MARATHON! : une histoire des musiques électroniques

Retour sur cette soirée autour des musiques électroniques à la Gaîté Lyrique, qui restera gravée dans les mémoires pour bien d’autres raisons que celles escomptées.

En ce vendredi 13 novembre 2015, la soirée promettait d’être belle. Plusieurs amis fêtent leurs anniversaires, la nuit noire est plutôt douce, et nous avons rendez-vous à la Gaîté Lyrique pour la seconde édition du MARATHON!. Leur ambition est de « réunir les publics devant des genres musicaux qui entretiennent des connivences artistiques mais qui ne se croisent que trop peu sur une même soirée ». Les publics, ce sont ce soir des jeunes à la barbe longue, des filles aux pantalons larges, des quadras en chemises et chemisiers, des « anciens » aux looks d’intellectuels, des garçons aux looks soignés.

Ce soir-là donc, on entre dans la Gaité Lyrique qui fourmille de culture dans toutes ses salles. Au sous-sol, l’exposition Paris Culture Club est animée par La Souterraine, avec des concerts de BCBG, Rémi Pardon et Requin Chagrin.

Dans l’entre-foyer, au premier étage, on est absorbés dès notre entrée par les six batteurs qui reprennent la première partie de « Drumming », une pièce de Steve Reich, sur six tambours alignés. Chacun semble donner à peine quelques coups de baguette, pourtant l’ensemble résonne comme un orchestre. La foule est mutique, attentive,même les serveurs au bar parlent tout bas dans le foyer qui résonne des conversations.

Dans la grande salle, quand Pierre Henry sort des loges artistes sur son fauteuil roulant. Un silence respectueux, humble se fait entendre, et tout le monde attend en regardant les hauts-parleurs disséminées partout dans la salle et sur la scène. Le vieux monsieur grimpe sur la plateforme dressée dans la fosse, s’assoie doucement, et quand il touche les potentiomètres de sa table de mixage, semble libérer une énergie qu’on ne lui aurait pas prêtée.

On ne peut s’empêcher de penser que cette musique ressemblerait aux oreilles de beaucoup à du « bruit », pourtant le public ne cesse de tourner la tête pour chercher l’origine des sons de piano distordus qui s’enchaînent avec intelligence.
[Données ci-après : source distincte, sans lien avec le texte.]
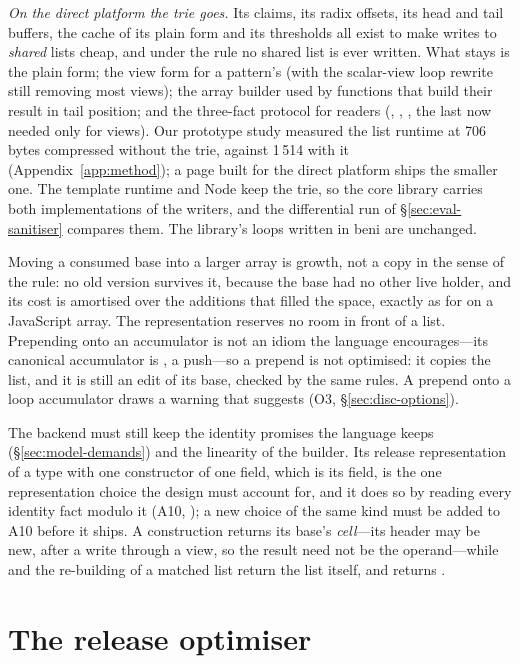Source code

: \emph{On the direct platform the trie goes.} Its claims, its radix offsets, its head and tail buffers, the cache of its plain
form and its thresholds all exist to make writes to \emph{shared} lists cheap, and under the rule no
shared list is ever written. What stays is the plain form; the view form for a pattern's 
(with the scalar-view loop rewrite still removing most views); the array builder used by functions
that build their result in tail position; and the three-fact protocol for readers (,
, , the last now needed only for views). Our prototype study measured
the list runtime at 706 bytes compressed without the trie, against 1\,514 with it
(Appendix~\ref{app:method}); a page built for the direct platform ships the smaller one. The template
runtime and Node keep the trie, so the core library carries both implementations of the writers, and the
differential run of \S\ref{sec:eval-sanitiser} compares them. The library's loops written in beni are
unchanged.

Moving a consumed base into a larger array is growth, not a copy in the sense of the rule: no old
version survives it, because the base had no other live holder, and its cost is amortised over the
additions that filled the space, exactly as for  on a JavaScript array. The representation
reserves no room in front of a list. Prepending onto an accumulator is not an idiom the language
encourages---its canonical accumulator is \code{[ …acc, x ]}, a push---so a prepend is not optimised: it
copies the list, and it is still an edit of its base, checked by the same rules. A prepend onto a loop
accumulator draws a warning that suggests \code{[ …acc, x ]} (O3, \S\ref{sec:disc-options}).

The backend must still keep the identity promises the language keeps (\S\ref{sec:model-demands}) and the
linearity of the builder. Its release representation of a type with one constructor of one field, which
is its field, is the one representation choice the design must account for, and it does so by reading
every identity fact modulo it (A10, ); a new choice of the same kind must be added to A10 before it
ships. A construction returns its base's \emph{cell}---its header may be new, after a write
through a view, so the result need not be \code{===} the operand---while
\code{[ …xs ]} and the re-building of a matched list return the list itself, and  returns
.

\section{The release optimiser}
\label{sec:compiler-release}

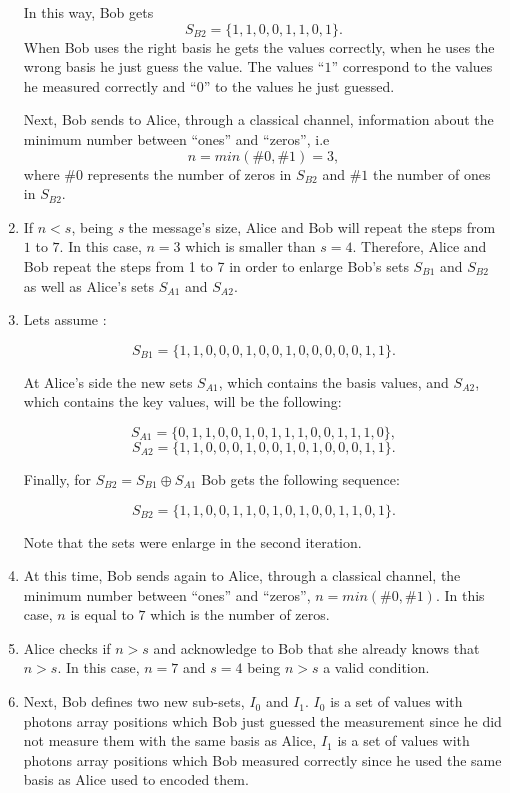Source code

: \begin{enumerate}
      In this way, Bob gets $$S_{B2} = \{1,1,0,0,1,1,0,1 \}.$$ When Bob uses the right basis he gets the values correctly, when he uses the wrong basis he just guess the value. The values ``$1$'' correspond to the values he measured correctly and ``$0$'' to the values he just guessed.

       Next, Bob sends to Alice, through a classical channel, information about the minimum number between ``ones'' and ``zeros'', i.e $$n=min(\#0,\#1)=3,$$ where $\#0$ represents the number of zeros in $S_{B2}$ and $\#1$ the number of ones in $S_{B2}$.

  \item If $n<s$, being \textit{s} the message's size, Alice and Bob will repeat the steps from $1$ to $7$. In this case, $n=3$ which is smaller than $s=4$. Therefore, Alice and Bob repeat the steps from 1 to 7 in order to enlarge Bob's sets $S_{B1}$ and $S_{B2}$ as well as Alice's sets $S_{A1}$ and $S_{A2}$.

  \item Lets assume :

   $$S_{B1}= \{1,1,0,0,0,1,0,0,1,0,0,0,0,0,1,1 \}.$$

    At Alice's side the new sets $S_{A1}$, which contains the basis values, and $S_{A2}$, which contains the key values, will be the following:

    $$S_{A1}=\{0,1,1,0,0,1,0,1,1,1,0,0,1,1,1,0 \},$$ $$S_{A2}=\{1,1,0,0,0,1,0,0,1,0,1,0,0,0,1,1 \}.$$

    Finally, for $S_{B2}=S_{B1} \oplus S_{A1}$ Bob gets the following sequence:

    $$S_{B2}= \{1,1,0,0,1,1,0,1,0,1,0,0,1,1,0,1 \}.$$

    Note that the sets were enlarge in the second iteration.

  \item At this time, Bob sends again to Alice, through a classical channel, the minimum number between  ``ones'' and ``zeros'',  $n=min(\#0,\#1)$. In this case, $n$ is equal to $7$ which is the number of zeros.

  \item Alice checks if $n>s$ and acknowledge to Bob that she already knows that $n>s$. In this case, $n=7$ and $s=4$ being $n>s$ a valid condition.

  \item Next, Bob defines two new sub-sets, $I_{0}$ and $I_{1}$. $I_{0}$ is a set of values with photons array positions which Bob just guessed the measurement since he did not measure them with the same basis as Alice, $I_{1}$ is a set of values with photons array positions which Bob measured correctly since he used the same basis as Alice used to encoded them.


\end{enumerate}
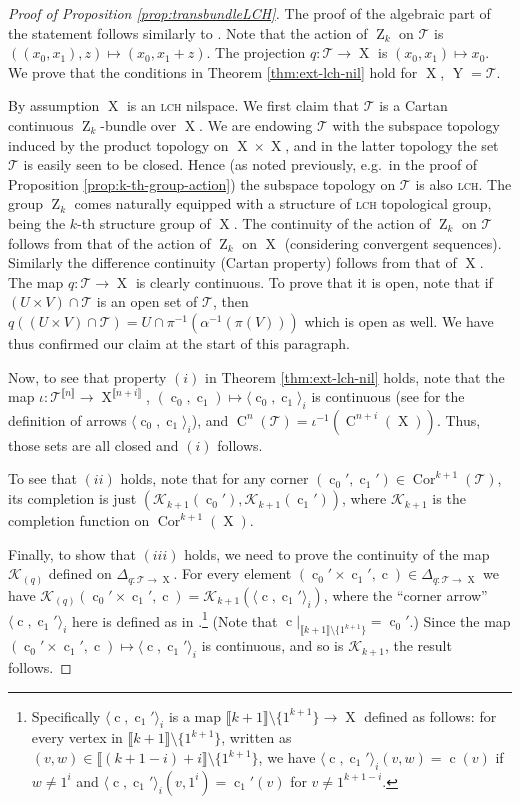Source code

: \documentclass[a4paper,12pt,reqno]{amsart}
\theoremstyle{definition}
\def\to{\rightarrow}
\newcommand*{\db}[1]{\llbracket #1\rrbracket}
\newcommand{\mc}{\mathcal}
\DeclareMathOperator{\ab}{Z}
\DeclareMathOperator{\q}{c}
\DeclareMathOperator{\ns}{X}
\DeclareMathOperator{\nss}{Y}
\DeclareMathOperator{\cu}{C}
\DeclareMathOperator{\cor}{Cor}
\begin{document}
\begin{proof}[Proof of Proposition \ref{prop:transbundleLCH}]
The proof of the algebraic part of the statement follows similarly to \cite[\S 3.3.4]{Cand:Notes1}. Note that the action of $\ab_k$ on $\mc{T}$ is $((x_0,x_1),z)\mapsto (x_0,x_1+z)$. The projection $q:\mc{T}\to \ns$ is $(x_0,x_1)\mapsto x_0$. We  prove that the conditions in Theorem \ref{thm:ext-lch-nil} hold for $\ns$, $\nss=\mc{T}$.

By assumption $\ns$ is an \textsc{lch} nilspace. We first claim that $\mc{T}$ is a Cartan continuous $\ab_k$-bundle over $\ns$. We are endowing $\mc{T}$ with the subspace topology induced by the product topology on $\ns\times \ns$, and in the latter topology the set $\mc{T}$ is easily seen to be closed. Hence (as noted previously, e.g.\ in the proof of Proposition \ref{prop:k-th-group-action}) the subspace topology on $\mc{T}$ is also \textsc{lch}. The group $\ab_k$ comes naturally equipped with a structure of \textsc{lch} topological group, being the $k$-th structure group of $\ns$. The continuity of the action of $\ab_k$ on $\mc{T}$ follows from that of the action of $\ab_k$ on $\ns$ (considering convergent sequences). Similarly the difference continuity (Cartan property) follows from that of $\ns$. The map $q:\mc{T}\to \ns$ is clearly continuous. To prove that it is open, note that if $(U\times V)\cap \mc{T}$ is an open set of $\mc{T}$, then $q((U\times V)\cap \mc{T})=U\cap \pi^{-1}(\alpha^{-1}(\pi(V)))$ which is open as well. We have thus confirmed our claim at the start of this paragraph.

Now, to see that property $(i)$ in Theorem \ref{thm:ext-lch-nil} holds, note that the map $\iota:\mc{T}^{\db{n}}\to \ns^{\db{n+i}}$, $(\q_0,\q_1)\mapsto \langle \q_0,\q_1\rangle_i$ is continuous (see \cite[\S 3.1.4]{Cand:Notes1} for the definition of arrows $\langle \q_0,\q_1\rangle_i$), and $\cu^n(\mc{T})=\iota^{-1}(\cu^{n+i}(\ns))$. Thus, those sets are all closed and $(i)$ follows.

To see that $(ii)$ holds, note that for any corner $(\q_0',\q_1')\in \cor^{k+1}(\mc{T})$, its completion is just $(\mc{K}_{k+1}(\q_0'),\mc{K}_{k+1}(\q_1'))$, where $\mc{K}_{k+1}$ is the completion function on $\cor^{k+1}(\ns)$.

Finally, to show that $(iii)$ holds, we need to prove the continuity of the map $\mc{K}_{(q)}$ defined on $\Delta_{q:\mc{T}\to \ns}$. For every element $(\q_0'\times \q_1',\q)\in \Delta_{q:\mc{T}\to \ns}$ we have $\mc{K}_{(q)}(\q_0'\times \q_1',\q) = \mc{K}_{k+1}(\langle \q,\q_1'\rangle_i)$, where the ``corner arrow'' $\langle \q,\q_1'\rangle_i$ here is defined as in \cite[\S 3.1.4]{Cand:Notes1}.\footnote{Specifically $\langle \q,\q_1'\rangle_i$ is a map $\db{k+1}\setminus\{1^{k+1}\}\to \ns$ defined as follows: for every vertex in $\db{k+1}\setminus\{1^{k+1}\}$, written as $(v,w)\in \db{(k+1-i)+i}\setminus\{1^{k+1}\}$, we have $\langle \q,\q_1'\rangle_i(v,w)=\q(v)$ if $w\not=1^i$ and $\langle \q,\q_1'\rangle_i(v,1^i)=\q_1'(v)$ for $v\not=1^{k+1-i}$.} (Note that $\q|_{\db{k+1}\setminus\{1^{k+1}\}} = \q_0'$.) Since the map $(\q_0'\times \q_1',\q)\mapsto \langle \q,\q_1'\rangle_i$ is continuous, and so is $\mc{K}_{k+1}$, the result follows.
\end{proof}
\end{document}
Ce qu’il y a de notable dans notre « nouvelle scène techno », c’est que les jeunes – même très jeunes -, sont curieux, sensibles, ouverts à plusieurs genres de musiques. Ils connaissent et reconnaissent l’histoire de leur musique préférée sur le bout des doigts. Qu’en 2015, on puisse proposer une telle affiche, avec des artistes récents qui reprennent les pères de la musique répétitive, concrète ou électro-acoustique, c’est notable.

En « interlude », dans l’entre-foyer, on enchaîne avec un concert de hip-hop, encore une fois, loin de la définition habituelle qu’on en fait. Un saxophone, un violon, un clavier, deux batteries et deux platines forment cet « Hip Hop Algorithms », une commande d’état. Oui, car l’Etat en France, malgré ses défauts dans les affaires culturelles, l’économie, l’éducation.. finance aussi ce genre de projets, atypiques, étonnants, bizarres, et c’est qui fait la beauté de la culture, cet hydre à mille têtes qu’on serait bien incapable de réduire à un seul livre, un seul film, quelques chants.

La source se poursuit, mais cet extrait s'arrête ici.